What this task involves: If a line in the entries below includes "commonly", pick it out and copy it.

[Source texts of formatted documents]
*** Begin section ***

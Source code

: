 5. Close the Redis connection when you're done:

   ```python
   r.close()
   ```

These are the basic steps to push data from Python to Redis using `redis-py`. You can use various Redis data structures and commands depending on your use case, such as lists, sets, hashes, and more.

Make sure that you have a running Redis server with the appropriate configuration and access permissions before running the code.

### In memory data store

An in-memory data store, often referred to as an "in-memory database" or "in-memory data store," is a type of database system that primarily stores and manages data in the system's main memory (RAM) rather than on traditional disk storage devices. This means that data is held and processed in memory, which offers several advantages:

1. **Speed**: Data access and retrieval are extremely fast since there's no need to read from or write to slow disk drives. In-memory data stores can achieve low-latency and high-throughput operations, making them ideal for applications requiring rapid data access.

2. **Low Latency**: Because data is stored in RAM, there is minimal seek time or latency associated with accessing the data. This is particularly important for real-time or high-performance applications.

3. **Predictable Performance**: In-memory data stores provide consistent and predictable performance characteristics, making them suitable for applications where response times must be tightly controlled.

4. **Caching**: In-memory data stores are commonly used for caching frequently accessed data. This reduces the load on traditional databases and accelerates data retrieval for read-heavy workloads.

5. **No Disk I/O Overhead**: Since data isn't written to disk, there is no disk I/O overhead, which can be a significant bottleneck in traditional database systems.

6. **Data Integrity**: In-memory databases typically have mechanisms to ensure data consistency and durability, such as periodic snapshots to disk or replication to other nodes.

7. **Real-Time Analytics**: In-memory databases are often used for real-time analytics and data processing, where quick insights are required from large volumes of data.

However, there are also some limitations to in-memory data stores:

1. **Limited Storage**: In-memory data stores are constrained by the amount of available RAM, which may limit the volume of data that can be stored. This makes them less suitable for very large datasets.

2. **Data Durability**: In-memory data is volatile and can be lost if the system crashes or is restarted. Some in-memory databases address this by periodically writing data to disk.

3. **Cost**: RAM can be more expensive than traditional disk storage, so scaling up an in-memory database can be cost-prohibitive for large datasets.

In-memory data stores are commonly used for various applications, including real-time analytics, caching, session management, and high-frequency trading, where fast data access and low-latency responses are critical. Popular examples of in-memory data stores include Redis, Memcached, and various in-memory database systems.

*** End section ***

Response to this task:
4. **Caching**: In-memory data stores are commonly used for caching frequently accessed data. This reduces the load on traditional databases and accelerates data retrieval for read-heavy workloads.
In-memory data stores are commonly used for various applications, including real-time analytics, caching, session management, and high-frequency trading, where fast data access and low-latency responses are critical. Popular examples of in-memory data stores include Redis, Memcached, and various in-memory database systems.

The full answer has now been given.